Old iron, good quality, scroll saw looks to be a variable speed in great condition. Someone has upgraded the power switch. I'm envious of that machine. 
Jointer is a good machine even with the short beds. Like I said, old iron that is good quality!

Reactions: Thank You! 1


----------



## Sprung (Apr 21, 2020)

I agree with Greg - both are good quality old iron. Delta didn't always have model numbers on the machines - they had model numbers, but didn't always note the model number on the machine. Manuals, etc can be found for both machines at http://www.vintagemachinery.org/.

Good machines that should serve you well. I have the older version of that scroll saw - mine is about 81 years old. I did a complete tear down restoration of mine (it needed it) and it works great now. Even with the short bed, that's a well respected jointer. You did good buying those machines.

What did you pay for them?

Reactions: Agree 1


----------



## The100road (Apr 21, 2020)

Thank you! I’m glad my hunch of heavy duty quality machines have been verified. 
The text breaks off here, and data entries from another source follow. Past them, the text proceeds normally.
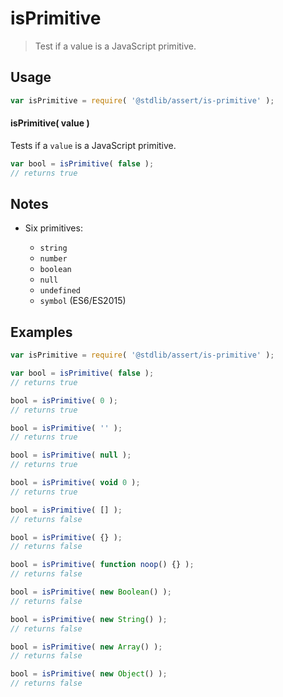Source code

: <!--

@license Apache-2.0

Copyright (c) 2018 The Stdlib Authors.

Licensed under the Apache License, Version 2.0 (the "License");
you may not use this file except in compliance with the License.
You may obtain a copy of the License at

   http://www.apache.org/licenses/LICENSE-2.0

Unless required by applicable law or agreed to in writing, software
distributed under the License is distributed on an "AS IS" BASIS,
WITHOUT WARRANTIES OR CONDITIONS OF ANY KIND, either express or implied.
See the License for the specific language governing permissions and
limitations under the License.

-->

# isPrimitive

> Test if a value is a JavaScript primitive.

<section class="usage">

## Usage

```javascript
var isPrimitive = require( '@stdlib/assert/is-primitive' );
```

#### isPrimitive( value )

Tests if a `value` is a JavaScript primitive.

```javascript
var bool = isPrimitive( false );
// returns true
```

</section>

<!-- /.usage -->

<section class="notes">

## Notes

-   Six primitives:

    -   `string`
    -   `number`
    -   `boolean`
    -   `null`
    -   `undefined`
    -   `symbol` (ES6/ES2015)

</section>

<!-- /.notes -->

<section class="examples">

## Examples

<!-- eslint-disable no-restricted-syntax, no-new-object, no-new-wrappers, no-empty-function, no-array-constructor -->

<!-- eslint no-undef: "error" -->

```javascript
var isPrimitive = require( '@stdlib/assert/is-primitive' );

var bool = isPrimitive( false );
// returns true

bool = isPrimitive( 0 );
// returns true

bool = isPrimitive( '' );
// returns true

bool = isPrimitive( null );
// returns true

bool = isPrimitive( void 0 );
// returns true

bool = isPrimitive( [] );
// returns false

bool = isPrimitive( {} );
// returns false

bool = isPrimitive( function noop() {} );
// returns false

bool = isPrimitive( new Boolean() );
// returns false

bool = isPrimitive( new String() );
// returns false

bool = isPrimitive( new Array() );
// returns false

bool = isPrimitive( new Object() );
// returns false
```

</section>

<!-- /.examples -->

<section class="links">

</section>

<!-- /.links -->
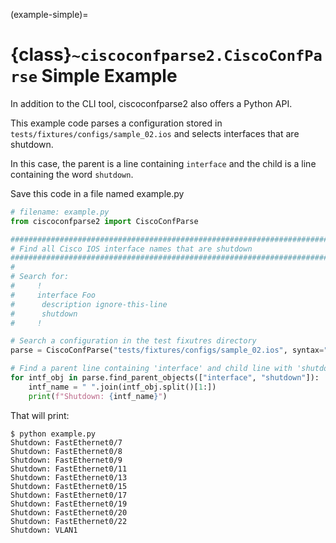 (example-simple)=

# {class}`~ciscoconfparse2.CiscoConfParse` Simple Example

In addition to the CLI tool, ciscoconfparse2 also offers a Python API.

This example code parses a configuration stored in
`tests/fixtures/configs/sample_02.ios` and selects interfaces that are shutdown.

In this case, the parent is a line containing `interface` and the child is a
line containing the word `shutdown`.

Save this code in a file named example.py

```python
# filename: example.py
from ciscoconfparse2 import CiscoConfParse

##############################################################################
# Find all Cisco IOS interface names that are shutdown
##############################################################################
#
# Search for:
#     !
#     interface Foo
#      description ignore-this-line
#      shutdown
#     !

# Search a configuration in the test fixutres directory
parse = CiscoConfParse("tests/fixtures/configs/sample_02.ios", syntax="ios")

# Find a parent line containing 'interface' and child line with 'shutdown'
for intf_obj in parse.find_parent_objects(["interface", "shutdown"]):
    intf_name = " ".join(intf_obj.split()[1:])
    print(f"Shutdown: {intf_name}")
```

That will print:

```none
$ python example.py
Shutdown: FastEthernet0/7
Shutdown: FastEthernet0/8
Shutdown: FastEthernet0/9
Shutdown: FastEthernet0/11
Shutdown: FastEthernet0/13
Shutdown: FastEthernet0/15
Shutdown: FastEthernet0/17
Shutdown: FastEthernet0/19
Shutdown: FastEthernet0/20
Shutdown: FastEthernet0/22
Shutdown: VLAN1
```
you don’t know the model of the scroll saw do you? The Rockwell 40-440 looks similar?


----------



## The100road (Apr 21, 2020)

Sprung said:


> I agree with Greg - both are good quality old iron. Delta didn't always have model numbers on the machines - they had model numbers, but didn't always note the model number on the machine. Manuals, etc can be found for both machines at http://www.vintagemachinery.org/.
> 
> Good machines that should serve you well. I have the older version of that scroll saw - mine is about 81 years old. I did a complete tear down restoration of mine (it needed it) and it works great now. Even with the short bed, that's a well respected jointer. You did good buying those machines.
> 
> What did you pay for them?



awesome! Thanks Matt. I paid $200 for the pair.

Reactions: +Karma 1


----------



## woodtickgreg (Apr 21, 2020)

Holly crap you stole them!!!

Reactions: Agree 1


----------



## The100road (Apr 21, 2020)

woodtickgreg said:


> Holly crap you stole them!!!



I figured as much. He was an old mechanic who has every metal working machine that you can dream of. Said he put his wood tools in his shop loft about 20 years ago and hasent used them sense.
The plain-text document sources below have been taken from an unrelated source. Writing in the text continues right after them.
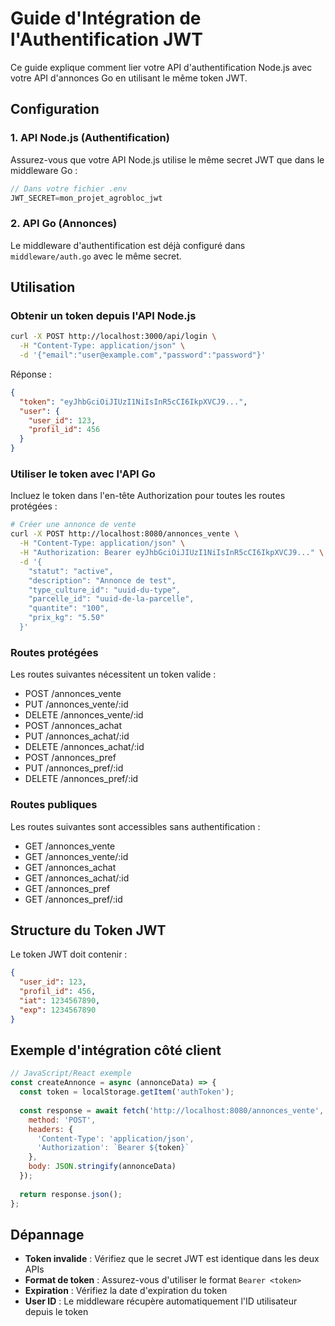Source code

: # Guide d'Intégration de l'Authentification JWT

Ce guide explique comment lier votre API d'authentification Node.js avec votre API d'annonces Go en utilisant le même token JWT.

## Configuration

### 1. API Node.js (Authentification)
Assurez-vous que votre API Node.js utilise le même secret JWT que dans le middleware Go :

```javascript
// Dans votre fichier .env
JWT_SECRET=mon_projet_agrobloc_jwt
```

### 2. API Go (Annonces)
Le middleware d'authentification est déjà configuré dans `middleware/auth.go` avec le même secret.

## Utilisation

### Obtenir un token depuis l'API Node.js
```bash
curl -X POST http://localhost:3000/api/login \
  -H "Content-Type: application/json" \
  -d '{"email":"user@example.com","password":"password"}'
```

Réponse :
```json
{
  "token": "eyJhbGciOiJIUzI1NiIsInR5cCI6IkpXVCJ9...",
  "user": {
    "user_id": 123,
    "profil_id": 456
  }
}
```

### Utiliser le token avec l'API Go
Incluez le token dans l'en-tête Authorization pour toutes les routes protégées :

```bash
# Créer une annonce de vente
curl -X POST http://localhost:8080/annonces_vente \
  -H "Content-Type: application/json" \
  -H "Authorization: Bearer eyJhbGciOiJIUzI1NiIsInR5cCI6IkpXVCJ9..." \
  -d '{
    "statut": "active",
    "description": "Annonce de test",
    "type_culture_id": "uuid-du-type",
    "parcelle_id": "uuid-de-la-parcelle",
    "quantite": "100",
    "prix_kg": "5.50"
  }'
```

### Routes protégées
Les routes suivantes nécessitent un token valide :
- POST /annonces_vente
- PUT /annonces_vente/:id
- DELETE /annonces_vente/:id
- POST /annonces_achat
- PUT /annonces_achat/:id
- DELETE /annonces_achat/:id
- POST /annonces_pref
- PUT /annonces_pref/:id
- DELETE /annonces_pref/:id

### Routes publiques
Les routes suivantes sont accessibles sans authentification :
- GET /annonces_vente
- GET /annonces_vente/:id
- GET /annonces_achat
- GET /annonces_achat/:id
- GET /annonces_pref
- GET /annonces_pref/:id

## Structure du Token JWT
Le token JWT doit contenir :
```json
{
  "user_id": 123,
  "profil_id": 456,
  "iat": 1234567890,
  "exp": 1234567890
}
```

## Exemple d'intégration côté client
```javascript
// JavaScript/React exemple
const createAnnonce = async (annonceData) => {
  const token = localStorage.getItem('authToken');
  
  const response = await fetch('http://localhost:8080/annonces_vente', {
    method: 'POST',
    headers: {
      'Content-Type': 'application/json',
      'Authorization': `Bearer ${token}`
    },
    body: JSON.stringify(annonceData)
  });
  
  return response.json();
};
```

## Dépannage
- **Token invalide** : Vérifiez que le secret JWT est identique dans les deux APIs
- **Format de token** : Assurez-vous d'utiliser le format `Bearer <token>`
- **Expiration** : Vérifiez la date d'expiration du token
- **User ID** : Le middleware récupère automatiquement l'ID utilisateur depuis le token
he has a delta table saw and shaper as well from the same era.


----------



## Sprung (Apr 21, 2020)

$200 for the pair is definitely a good deal. Nice buy!

Reactions: Like 1


----------



## woodtickgreg (Apr 21, 2020)

I'd look into that table saw. All you need to do to those saws is upgrade the fence to a biesmeyer style and you have an amazing saw that will last forever.

Reactions: Like 1


----------



## Tony (Apr 21, 2020)

The100road said:


> I figured as much. He was an old mechanic who has every metal working machine that you can dream of. Said he put his wood tools in his shop loft about 20 years ago and hasent used them sense.
> 
> he has a delta table saw and shaper as well from the same era.
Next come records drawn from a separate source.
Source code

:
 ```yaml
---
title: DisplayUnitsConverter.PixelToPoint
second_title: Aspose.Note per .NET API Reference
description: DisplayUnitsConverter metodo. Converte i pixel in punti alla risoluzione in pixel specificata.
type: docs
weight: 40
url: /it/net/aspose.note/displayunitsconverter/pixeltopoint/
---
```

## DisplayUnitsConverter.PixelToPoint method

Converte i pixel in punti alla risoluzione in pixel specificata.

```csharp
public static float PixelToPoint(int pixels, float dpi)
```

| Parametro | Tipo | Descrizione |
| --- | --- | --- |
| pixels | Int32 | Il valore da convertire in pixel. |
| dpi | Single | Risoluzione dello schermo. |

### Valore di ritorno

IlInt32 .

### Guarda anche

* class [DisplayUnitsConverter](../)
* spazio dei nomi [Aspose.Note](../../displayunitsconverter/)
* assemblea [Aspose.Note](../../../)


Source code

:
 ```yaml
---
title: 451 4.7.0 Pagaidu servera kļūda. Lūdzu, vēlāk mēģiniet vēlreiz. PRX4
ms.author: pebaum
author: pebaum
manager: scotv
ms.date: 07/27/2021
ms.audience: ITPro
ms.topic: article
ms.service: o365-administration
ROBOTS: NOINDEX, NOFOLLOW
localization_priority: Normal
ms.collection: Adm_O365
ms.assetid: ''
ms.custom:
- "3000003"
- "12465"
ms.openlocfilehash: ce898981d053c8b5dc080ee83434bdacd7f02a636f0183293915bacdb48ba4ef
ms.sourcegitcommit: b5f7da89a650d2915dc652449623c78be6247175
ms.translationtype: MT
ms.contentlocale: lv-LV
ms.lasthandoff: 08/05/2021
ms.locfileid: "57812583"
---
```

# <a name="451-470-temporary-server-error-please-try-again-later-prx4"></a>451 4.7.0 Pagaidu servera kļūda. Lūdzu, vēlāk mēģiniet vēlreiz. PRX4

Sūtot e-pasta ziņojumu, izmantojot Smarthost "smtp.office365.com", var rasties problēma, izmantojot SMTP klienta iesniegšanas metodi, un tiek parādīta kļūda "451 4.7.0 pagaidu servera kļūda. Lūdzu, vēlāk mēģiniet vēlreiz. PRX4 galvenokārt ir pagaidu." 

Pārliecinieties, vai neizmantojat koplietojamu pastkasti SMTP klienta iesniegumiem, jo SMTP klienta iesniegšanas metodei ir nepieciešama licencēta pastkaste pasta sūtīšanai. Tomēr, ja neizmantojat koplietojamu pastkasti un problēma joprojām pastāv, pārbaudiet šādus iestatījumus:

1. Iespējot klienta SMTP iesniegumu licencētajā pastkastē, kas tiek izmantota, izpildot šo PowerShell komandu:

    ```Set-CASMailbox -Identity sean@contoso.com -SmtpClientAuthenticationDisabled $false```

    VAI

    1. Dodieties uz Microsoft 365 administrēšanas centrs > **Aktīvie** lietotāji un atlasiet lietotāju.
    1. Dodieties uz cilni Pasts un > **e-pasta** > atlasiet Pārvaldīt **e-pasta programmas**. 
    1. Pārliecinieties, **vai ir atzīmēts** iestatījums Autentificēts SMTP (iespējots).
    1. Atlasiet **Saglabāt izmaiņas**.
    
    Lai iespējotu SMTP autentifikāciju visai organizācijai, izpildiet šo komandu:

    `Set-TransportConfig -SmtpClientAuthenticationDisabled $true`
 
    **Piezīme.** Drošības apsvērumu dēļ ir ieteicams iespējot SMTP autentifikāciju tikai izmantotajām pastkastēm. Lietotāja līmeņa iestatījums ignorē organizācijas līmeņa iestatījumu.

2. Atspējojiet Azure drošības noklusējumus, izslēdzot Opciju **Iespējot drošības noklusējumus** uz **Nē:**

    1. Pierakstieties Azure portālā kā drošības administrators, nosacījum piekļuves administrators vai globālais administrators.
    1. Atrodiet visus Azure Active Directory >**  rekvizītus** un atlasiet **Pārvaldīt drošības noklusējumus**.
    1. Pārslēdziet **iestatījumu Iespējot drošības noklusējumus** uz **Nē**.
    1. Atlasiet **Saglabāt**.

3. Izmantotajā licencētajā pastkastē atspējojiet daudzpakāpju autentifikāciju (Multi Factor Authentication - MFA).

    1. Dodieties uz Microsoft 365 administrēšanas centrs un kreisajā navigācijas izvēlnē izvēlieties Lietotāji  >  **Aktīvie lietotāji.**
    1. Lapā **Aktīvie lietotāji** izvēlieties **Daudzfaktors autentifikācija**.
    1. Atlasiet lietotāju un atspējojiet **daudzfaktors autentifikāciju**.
If you need a table saw my advice is get it. I bought a Delta contractor saw new 24 years ago, I've replaced the switch and the plug. You know I've run thousands of board feet through it.

Reactions: Like 1


----------



## Sprung (Apr 21, 2020)

The other nice thing about old iron? Parts availability. Especially for the common stuff, like Delta machines. Need parts? Easily found on OWWM.org or eBay. Newer stuff? Once your model is obsolete and parts discontinued, you are often out of luck... Some of the old iron you can even find newly made parts - for example, my Unisaw needed a new arbor when I bought it. I had various buying options for a newly machined arbor on eBay.

Reactions: Thank You! 1 | Agree 1


----------



## Nature Man (Apr 22, 2020)

Congrats! The old iron lives on! Chuck

Reactions: Like 1


----------